Showing posts with label James Brown. Show all posts
Showing posts with label James Brown. Show all posts

Thursday, November 24, 2011

Almost black: James Chance and The Contortions

James Brown's influence as the founding musical text for his band Contortions is pinpointed by James Chance to a single track: 1970's "Super Bad, Pts 1 and 2". 'What really got me into JB was the sax solos on that single - real out-there playing like you'd get on an Ayler or Sun Ra record'.

James Brown - Super Bad, Pts 1 and 2 - 1970


Rhythmically and lyrically, James Brown songs like "Sex Machine" and "I Got Ants in My Pants" pointed towards a racked ecstasy of painful pleasure that was almost dehumanizing. Picking up on these hints, Chance imagined funk as voodoo possession and cold-fever delirium - the perfect vehicle for exploring themes of addiction, sexual bondage and morbid ossession.

James Brown - Sex Machine 1970


James Brown - I Got Ants in My Pants 1972


For the disco album Off White, the members of Contortions were hired as session musicians and the project was credited to James White and The Blacks.


"Stained Sheets" resembles a sordid S&M twist on Donna Summer's "Love to Love You Baby": it's a phone-sex duet between Chance and Lydia Lunch, juxtaposing his blasé sneer with her orgasmic whimpers and non-verbal desperation.

James White and The Blacks (feat. Lydia Lunch) - Stained Sheets 1979


Donna Summer - Love to Love You Baby 1975


Off White and its sister album Buy probed the darker corners of sexuality. Buy's cover featured Terry Sellers, author of The Corrected Sadist, scantily clad in panties and a strange, deconstructed bra designed by Chance's lover/manager Anya Philips.


Inside "I Don't Want to Be Happy" confessed that Chance's 'idea of fun' was 'being whipped on the back of the thighs', while in "Bedroom Athlete" he yelps, 'I won't be your slave unless you will be mine'.

James Chance and The Contortions - I Don't Want to Be Happy 1979


James Chance and The Contortions - Bedroom Athlete 1979


Off White, meanwhile, verged on a musical essay about racial tourism, with the track "Almost Black" representing the most dubious homage to blackness as sociopathology/virile primitivism since Norman Mailer's 1957 essay 'The White Negro'. The track features a white girl and a black girl bitterly disputing the attributes and defects of 'James White': 'Well, he's almost black', 'That nigger's white ', 'Well he's got some moves', 'But they ain't right'.

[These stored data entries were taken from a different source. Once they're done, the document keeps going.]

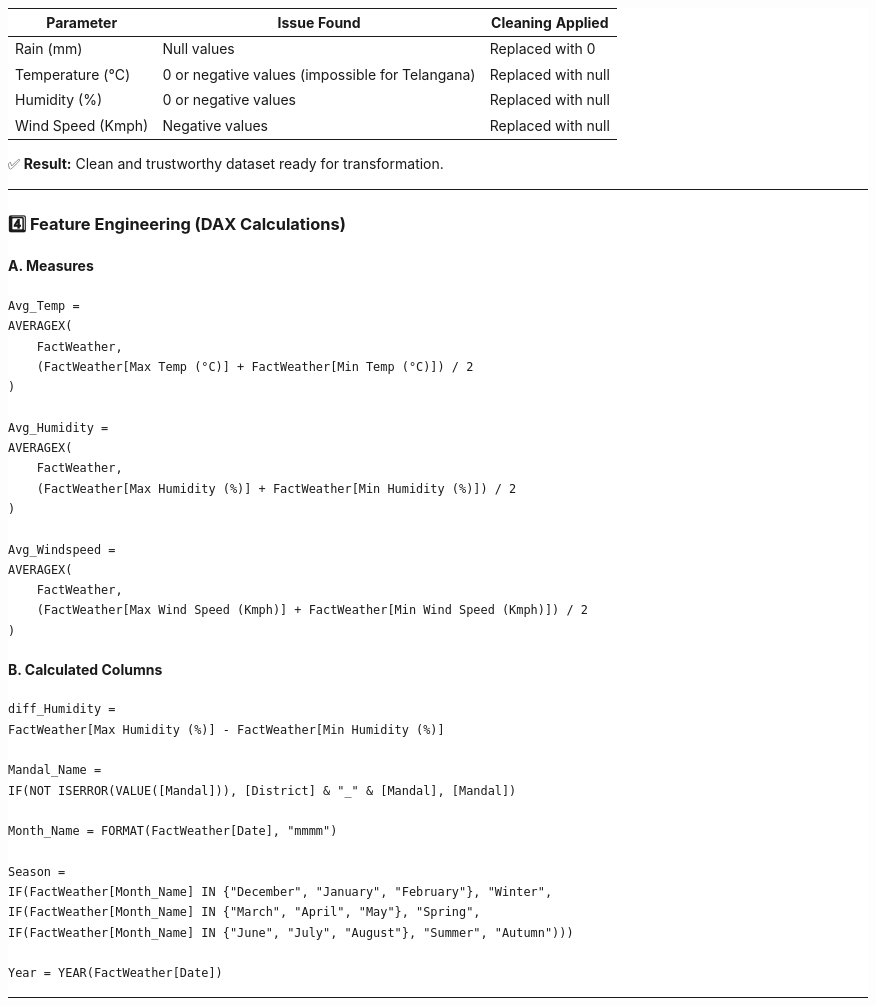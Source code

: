 | Parameter | Issue Found | Cleaning Applied |
|------------|-------------|------------------|
| Rain (mm) | Null values | Replaced with 0 |
| Temperature (°C) | 0 or negative values (impossible for Telangana) | Replaced with null |
| Humidity (%) | 0 or negative values | Replaced with null |
| Wind Speed (Kmph) | Negative values | Replaced with null |

✅ **Result:** Clean and trustworthy dataset ready for transformation.

---

### 4️⃣ Feature Engineering (DAX Calculations)

#### **A. Measures**
```DAX
Avg_Temp =
AVERAGEX(
    FactWeather,
    (FactWeather[Max Temp (°C)] + FactWeather[Min Temp (°C)]) / 2
)

Avg_Humidity =
AVERAGEX(
    FactWeather,
    (FactWeather[Max Humidity (%)] + FactWeather[Min Humidity (%)]) / 2
)

Avg_Windspeed =
AVERAGEX(
    FactWeather,
    (FactWeather[Max Wind Speed (Kmph)] + FactWeather[Min Wind Speed (Kmph)]) / 2
)
```

#### **B. Calculated Columns**
```DAX
diff_Humidity =
FactWeather[Max Humidity (%)] - FactWeather[Min Humidity (%)]

Mandal_Name =
IF(NOT ISERROR(VALUE([Mandal])), [District] & "_" & [Mandal], [Mandal])

Month_Name = FORMAT(FactWeather[Date], "mmmm")

Season =
IF(FactWeather[Month_Name] IN {"December", "January", "February"}, "Winter",
IF(FactWeather[Month_Name] IN {"March", "April", "May"}, "Spring",
IF(FactWeather[Month_Name] IN {"June", "July", "August"}, "Summer", "Autumn")))

Year = YEAR(FactWeather[Date])
```

---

James White and The Blacks - Almost Black 1979


Appearing on both Buy and Off White in different versions, the anthem "Contort Yourself" evoked a sort of jaded Dionysian frenzy, the joyless flailing of empty souls trying to evacuate even more of their consciousness: 'Take out all the garbage that's in your brain ... Why don't you try being stupid instead of smart?'

James Chance and The Contortions - Contort Yourself 1979


James White and The Blacks - Contort Yourself 1979

Saturday, September 10, 2011

Militant entertainment: introducing Gang of Four and the Mekons' "Never Been in a Riot"

Gang of Our shunned the heat of rock spontaneity, the intuitive looseness of letting songs emerge "organically" out of jams. "No jamming - that was the J-word", says guitarist Andy Gill. "Everything was thought out in advance".
Drummer Hugo Burnham worked out unusual drum parts that inverted or frustrated the usual rock modes of rhythmic motion, like the mechanistic drum loop of "Love Like Anthrax", and what he calls the "continuous falling-down-the-stairs flow" of "Guns Before Butter".

Gang of Four - Guns Before Butter 1979


In their most thrilling songs - the taut, geometrical paroxysm of "Natural's Not In It", for instance - everything worked as rhythm, just like in James Brown's funk.

Gang of Four - Natural's Not In It 1979


A stumbling juggernaut of crude guitar and caveman drums, "Never Been in a Riot", the Mekons' debut, was a sonic argument in support of the proposition that rock, in the words of Melody Maker's Mary Harron, "is the only form of music which can actually be done better by people who can't play their instruments than by people who can".
Not everybody bought the argument initially. Rough Trade literally didn't buy it, refusing to take any copies of the single, saying it was just too incompetent. "Shortly thereafter, though, it was made Single of the Week in NME", recalls Fast Product's owner Bob Last (who signed the band for their first single). "And everybody wanted it, including Rough Trade".
NME's seal of approval was all the more significant because it came courtesy of the paper's resident punk rocker Tony Parsons, who took the lyrics of "Never Been in a Riot" as an inspired lampoon of the Clash's street-fighting-man posturing. According to Mekons' leader Tom Greenhalgh, the song is closer to an admission of vulnerability. "That you might be in a riot and be scared. Being open about that kind of weakness rather than trying to put on a front".